Working on performance improvements, implementation was very slow.
Cleanup of loading certificates from “ssl_multicert.config”.
Review is going to be hard - already 43K lines changed.
There was a long discussion on how and when to bring this in to master.
A key issue is how many changes are expected in the future. Moving to master will mean a large slow down in commit speed, because reviews will be required for each PR. Currently the QUIC branch has 1300 commits over two years, which is a very high velocity for this project.
One problem is that if QUIC doesn’t go in to ATS 9, it will be another 12-18 months before it is released in a supported version.
QUIC Deployment¶
This was about actually deploying a variant of the ATS QUIC implementation (draft 12) in production.
Reasons for QUIC
RTT costs.
Head of Line blocking
Mobile connection switching vs. QUIC routing. Possibly load balancers can route by DCID embedded in QUIC packets. Unclear this is commerciall available without local changes. DCID contents encode the
ET_NET
thread in this deployment.UDP_NET
threads get packets at random and reschedule to the appropriateET_NET
thread.
Commentary
I’m not sure how of much of a QUIC advantage these things are any more. Most (all?) of them have been migrated back into TCP stacks. E.g. MPTCP.
Using “BRR” congestion control vs. “New Reno” which is the IETF QUIC recommendation. Claims 10x speed improvement for transfering 1MB in 5% packet loss environment. This approximates some third world networks.

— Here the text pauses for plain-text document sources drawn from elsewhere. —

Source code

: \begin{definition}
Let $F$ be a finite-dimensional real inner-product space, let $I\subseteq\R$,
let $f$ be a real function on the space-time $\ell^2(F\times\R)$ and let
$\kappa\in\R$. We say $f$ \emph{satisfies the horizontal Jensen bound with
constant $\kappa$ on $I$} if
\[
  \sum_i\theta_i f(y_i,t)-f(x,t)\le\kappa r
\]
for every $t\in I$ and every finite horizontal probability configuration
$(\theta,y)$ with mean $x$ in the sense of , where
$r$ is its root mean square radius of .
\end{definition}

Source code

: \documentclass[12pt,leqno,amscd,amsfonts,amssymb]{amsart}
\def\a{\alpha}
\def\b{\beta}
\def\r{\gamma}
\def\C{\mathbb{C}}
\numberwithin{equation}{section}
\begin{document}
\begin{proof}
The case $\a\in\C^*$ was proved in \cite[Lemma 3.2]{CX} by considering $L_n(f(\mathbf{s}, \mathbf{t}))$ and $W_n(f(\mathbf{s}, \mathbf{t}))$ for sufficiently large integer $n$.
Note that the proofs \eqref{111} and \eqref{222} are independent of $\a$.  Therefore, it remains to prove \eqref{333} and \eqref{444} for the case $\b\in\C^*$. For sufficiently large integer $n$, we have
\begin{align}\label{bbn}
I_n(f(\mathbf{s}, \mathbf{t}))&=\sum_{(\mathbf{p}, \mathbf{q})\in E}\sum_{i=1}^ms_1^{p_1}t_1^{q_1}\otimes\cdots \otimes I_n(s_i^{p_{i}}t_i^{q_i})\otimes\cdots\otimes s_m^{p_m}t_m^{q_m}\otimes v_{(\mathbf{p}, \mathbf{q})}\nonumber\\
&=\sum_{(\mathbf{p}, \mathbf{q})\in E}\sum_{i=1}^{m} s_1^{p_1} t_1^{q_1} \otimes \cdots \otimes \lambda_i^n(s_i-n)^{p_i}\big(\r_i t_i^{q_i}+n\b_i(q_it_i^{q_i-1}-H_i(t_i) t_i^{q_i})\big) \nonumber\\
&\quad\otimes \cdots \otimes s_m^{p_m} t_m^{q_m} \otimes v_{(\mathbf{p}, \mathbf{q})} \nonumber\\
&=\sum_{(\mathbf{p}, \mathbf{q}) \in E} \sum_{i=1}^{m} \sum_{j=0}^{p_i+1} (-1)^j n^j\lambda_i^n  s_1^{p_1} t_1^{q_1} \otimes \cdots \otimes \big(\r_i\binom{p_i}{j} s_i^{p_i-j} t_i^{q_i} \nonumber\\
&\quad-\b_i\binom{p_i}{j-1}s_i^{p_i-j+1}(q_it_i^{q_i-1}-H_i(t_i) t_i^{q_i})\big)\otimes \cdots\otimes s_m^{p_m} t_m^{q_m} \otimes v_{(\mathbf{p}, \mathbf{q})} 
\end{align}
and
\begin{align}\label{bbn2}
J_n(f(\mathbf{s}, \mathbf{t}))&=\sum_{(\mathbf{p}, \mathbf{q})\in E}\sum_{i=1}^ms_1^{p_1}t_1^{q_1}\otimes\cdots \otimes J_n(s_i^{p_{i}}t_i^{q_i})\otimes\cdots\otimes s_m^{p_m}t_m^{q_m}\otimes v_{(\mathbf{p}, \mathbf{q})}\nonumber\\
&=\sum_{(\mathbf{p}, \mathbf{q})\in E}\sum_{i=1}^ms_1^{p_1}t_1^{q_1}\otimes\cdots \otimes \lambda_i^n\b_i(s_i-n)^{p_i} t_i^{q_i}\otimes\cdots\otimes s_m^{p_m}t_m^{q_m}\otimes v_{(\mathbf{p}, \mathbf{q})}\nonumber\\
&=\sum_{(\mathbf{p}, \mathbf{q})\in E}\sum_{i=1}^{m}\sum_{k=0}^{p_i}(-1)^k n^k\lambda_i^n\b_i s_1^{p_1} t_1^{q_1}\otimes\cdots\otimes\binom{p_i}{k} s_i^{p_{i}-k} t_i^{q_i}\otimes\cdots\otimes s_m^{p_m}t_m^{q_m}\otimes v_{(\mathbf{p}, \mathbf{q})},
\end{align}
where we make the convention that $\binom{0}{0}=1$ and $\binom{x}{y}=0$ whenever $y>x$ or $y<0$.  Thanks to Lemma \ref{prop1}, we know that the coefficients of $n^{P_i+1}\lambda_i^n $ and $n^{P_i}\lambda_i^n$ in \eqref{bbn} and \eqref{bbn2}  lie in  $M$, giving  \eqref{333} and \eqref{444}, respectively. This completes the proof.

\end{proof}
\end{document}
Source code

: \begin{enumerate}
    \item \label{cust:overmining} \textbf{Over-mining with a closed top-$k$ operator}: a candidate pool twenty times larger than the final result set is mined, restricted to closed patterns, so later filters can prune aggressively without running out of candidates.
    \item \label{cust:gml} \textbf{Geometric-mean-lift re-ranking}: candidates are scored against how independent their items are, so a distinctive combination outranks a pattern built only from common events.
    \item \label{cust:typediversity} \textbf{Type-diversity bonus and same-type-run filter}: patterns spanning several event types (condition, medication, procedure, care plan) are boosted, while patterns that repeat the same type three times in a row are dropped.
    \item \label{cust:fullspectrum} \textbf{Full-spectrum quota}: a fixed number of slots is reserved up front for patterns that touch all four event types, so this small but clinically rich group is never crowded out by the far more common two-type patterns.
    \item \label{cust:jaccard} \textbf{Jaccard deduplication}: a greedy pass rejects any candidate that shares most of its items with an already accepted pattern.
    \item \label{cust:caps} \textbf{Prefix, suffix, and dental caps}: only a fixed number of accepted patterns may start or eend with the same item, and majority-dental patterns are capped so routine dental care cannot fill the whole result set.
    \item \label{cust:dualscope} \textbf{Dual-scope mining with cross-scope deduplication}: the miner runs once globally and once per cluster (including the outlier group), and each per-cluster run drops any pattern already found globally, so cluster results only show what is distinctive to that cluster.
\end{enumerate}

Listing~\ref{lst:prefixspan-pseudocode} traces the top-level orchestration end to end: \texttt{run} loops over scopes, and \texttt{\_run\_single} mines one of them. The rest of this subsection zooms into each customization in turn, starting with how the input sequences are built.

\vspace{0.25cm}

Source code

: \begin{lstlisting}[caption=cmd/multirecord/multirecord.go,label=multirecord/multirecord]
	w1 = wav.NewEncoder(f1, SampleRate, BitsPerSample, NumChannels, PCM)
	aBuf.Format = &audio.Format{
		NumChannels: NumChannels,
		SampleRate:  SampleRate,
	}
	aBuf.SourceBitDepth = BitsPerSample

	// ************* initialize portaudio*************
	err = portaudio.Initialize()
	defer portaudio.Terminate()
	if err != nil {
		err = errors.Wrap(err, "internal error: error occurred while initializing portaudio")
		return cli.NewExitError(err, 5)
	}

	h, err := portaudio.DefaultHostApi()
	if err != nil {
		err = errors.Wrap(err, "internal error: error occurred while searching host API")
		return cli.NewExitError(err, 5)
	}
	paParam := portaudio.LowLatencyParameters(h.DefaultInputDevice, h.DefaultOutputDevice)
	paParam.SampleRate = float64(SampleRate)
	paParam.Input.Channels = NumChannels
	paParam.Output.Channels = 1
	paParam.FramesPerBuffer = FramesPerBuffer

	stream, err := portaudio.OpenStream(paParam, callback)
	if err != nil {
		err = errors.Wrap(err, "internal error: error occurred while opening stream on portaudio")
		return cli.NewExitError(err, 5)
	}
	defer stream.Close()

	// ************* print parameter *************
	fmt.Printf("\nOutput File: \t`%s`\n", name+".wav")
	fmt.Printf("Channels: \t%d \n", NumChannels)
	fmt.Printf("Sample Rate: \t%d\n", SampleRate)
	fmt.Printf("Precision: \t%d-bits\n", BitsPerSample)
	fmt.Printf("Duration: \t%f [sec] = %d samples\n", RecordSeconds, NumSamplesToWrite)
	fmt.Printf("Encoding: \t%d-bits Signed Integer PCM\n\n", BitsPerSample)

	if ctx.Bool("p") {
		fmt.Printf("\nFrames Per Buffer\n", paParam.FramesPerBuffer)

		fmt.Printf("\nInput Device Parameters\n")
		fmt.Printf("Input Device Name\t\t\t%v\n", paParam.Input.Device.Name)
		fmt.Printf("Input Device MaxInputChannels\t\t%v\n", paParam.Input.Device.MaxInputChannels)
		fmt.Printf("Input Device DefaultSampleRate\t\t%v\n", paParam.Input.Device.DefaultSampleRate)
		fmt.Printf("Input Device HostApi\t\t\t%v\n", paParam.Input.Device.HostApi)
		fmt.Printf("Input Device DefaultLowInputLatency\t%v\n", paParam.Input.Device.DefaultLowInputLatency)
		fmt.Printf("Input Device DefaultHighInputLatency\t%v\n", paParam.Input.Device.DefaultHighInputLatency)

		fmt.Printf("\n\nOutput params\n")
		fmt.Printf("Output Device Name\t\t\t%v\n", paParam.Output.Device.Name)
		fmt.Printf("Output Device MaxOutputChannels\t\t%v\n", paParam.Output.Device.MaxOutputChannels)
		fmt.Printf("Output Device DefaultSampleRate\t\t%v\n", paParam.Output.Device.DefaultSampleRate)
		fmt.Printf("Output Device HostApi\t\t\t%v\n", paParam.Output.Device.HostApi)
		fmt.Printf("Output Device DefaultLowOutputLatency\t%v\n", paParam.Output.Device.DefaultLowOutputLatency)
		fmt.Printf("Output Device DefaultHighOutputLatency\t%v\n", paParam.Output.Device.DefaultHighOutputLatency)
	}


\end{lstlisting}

Using SSL_OP_NO_ANTI_REPLAY. Getting 79% ~ 98% sessions reuse for 0-RTT.
ATS Internals¶
A discussion of ATS internal architecture (based on 6.0.x).
AOI¶
Asynchronous I/O. This is a thread based module that does blocking I/O internally and provides an asynchronous interface using mutex locking and lockless queues.
Commentary
Should look at using atomics instead of an insert mutex for the AIO queue. That might be problematic for removes.
Commentary
As far as oknet can tell, the AIO priority isn’t used. This implies we may want to look at removing the internal sorted priority queue, since it’s not doing anything useful.
There is also the native Linux AIO system. Structured similarly to epoll.
DNS¶
Table of in flight DNS queries, with de-dupping. Each entry can have a list of continuations waiting
on the results for that query. Can have dedicated DNS thread or share with an ET_NET
thread.
Transform Connections¶
This is a chain of continuations that process data serially. There is a special TransformTerminus
created by the core which anchor the chain.
Commentary
I need to get back to providing some more control in this chain. The idea at one point was to be able to pass hints along about how the transform was modifying the content, particularly with regard to length. There would be potential performance improvements if a transform could mark itself as read only or length preserving.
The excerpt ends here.